Topics covered include:
The basic user profile does not, by default, have macro access enabled. To use macros, a session must be configured for an intermediate, advanced, or custom user profile.
There are two types of templates that can be used: a page template for sessions embedded in a browser window, or a “custom login page” template for sessions configured to appear in their own window.
Samples are provided in /rweb/templates/samples. If you start with one of the sample templates, we recommend that you copy the sample to the main /rweb/templates folder; for example, copy /rweb/templates/samples/scripttemplate.jsp to /rweb/templates/scripttemplate.jsp.
Note: If different embedded sessions all have the same scripting requirement, they can all name the same template .jsp.

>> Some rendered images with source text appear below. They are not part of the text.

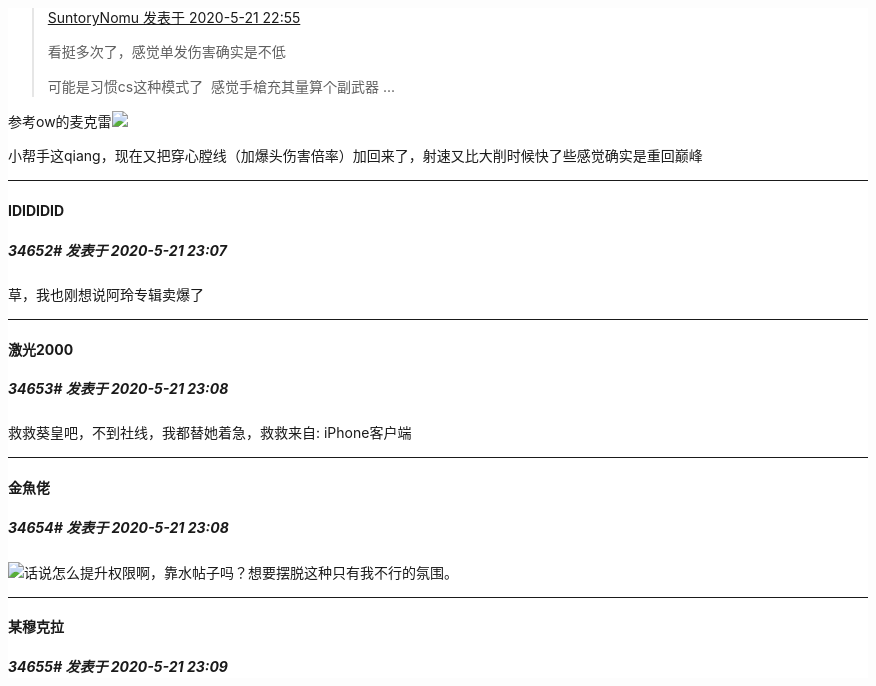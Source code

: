 

<blockquote><a href="httphttps://bbs.saraba1st.com/2b/forum.php?mod=redirect&amp;goto=findpost&amp;pid=47507966&amp;ptid=1924531" target="_blank">SuntoryNomu 发表于 2020-5-21 22:55</a>

看挺多次了，感觉单发伤害确实是不低

可能是习惯cs这种模式了  感觉手槍充其量算个副武器 ...</blockquote>
参考ow的麦克雷<img src="https://static.saraba1st.com/image/smiley/face2017/125.png" referrerpolicy="no-referrer">

小帮手这qiang，现在又把穿心膛线（加爆头伤害倍率）加回来了，射速又比大削时候快了些感觉确实是重回巅峰







-----

####  IDIDIDID  
##### 34652#       发表于 2020-5-21 23:07




草，我也刚想说阿玲专辑卖爆了







-----

####  激光2000  
##### 34653#       发表于 2020-5-21 23:08




救救葵皇吧，不到社线，我都替她着急，救救来自: iPhone客户端







-----

####  金魚佬  
##### 34654#       发表于 2020-5-21 23:08



<img src="https://static.saraba1st.com/image/smiley/face2017/001.png" referrerpolicy="no-referrer">话说怎么提升权限啊，靠水帖子吗？想要摆脱这种只有我不行的氛围。







-----

####  某穆克拉  
##### 34655#       发表于 2020-5-21 23:09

In other words, you don’t have to have one template per session if all of the sessions need to do the same script task.
Note: A unique callback function name is necessary if multiple sessions are to perform different scripting operations because code for multiple sessions launched through the links list will be found on the same “customloginpage.jsp” page. (It is also possible to change the parameter jsapiInitCallback for embedded, browser-based sessions, but in this case there is really no need to do so.)
Documentation for the JSAPI object is included with the Reflection for the Web Administrative WebStation, and the RWebSDK is available in a zip file on the product CD. It is also available as a separate download in the Maintenance Entitlements section at http://download.attachmate.com.
Comprehensive documentation discussing how to create, package, and deploy attachment classes is found in the Reflection for the Web SDK.
You can create a new Java applet providing whatever custom user interface you wish, and this applet code can create a new ECLSession object to connect to a host system. The ECLSession object, transparent to the end user, can be driven through code to collect host data or send input as necessary, and any result can then be displayed using your own custom applet interface. An HTML page containing an applet tag for this custom applet will be kept on the Reflection for the Web server, and optionally, the access to the applet can be controlled by the Reflection for the Web management server just as regular sessions are. For more information, see the Reflection for the Web SDK.
The Reflection for the Web SDK provides a single .jar file, RWebSDK.jar, that contains all classes that make up the Reflection for the Web Emulator Class Library. Normally, this .jar is used only by Java programmers while developing and testing attachment classes and standalone applets. However, it is possible to use the RWebSDK.jar to create a Java terminal emulation application based on Java frame or window classes with no dependency on the Reflection for the Web server. Documentation about this type of application is in the Reflection for the Web SDK, and example code is available from the Attachmate Download Library: RwebTerminalApp.zip.
Note: Each desktop to which this kind of application is distributed must be a licensed Reflection for the Web user.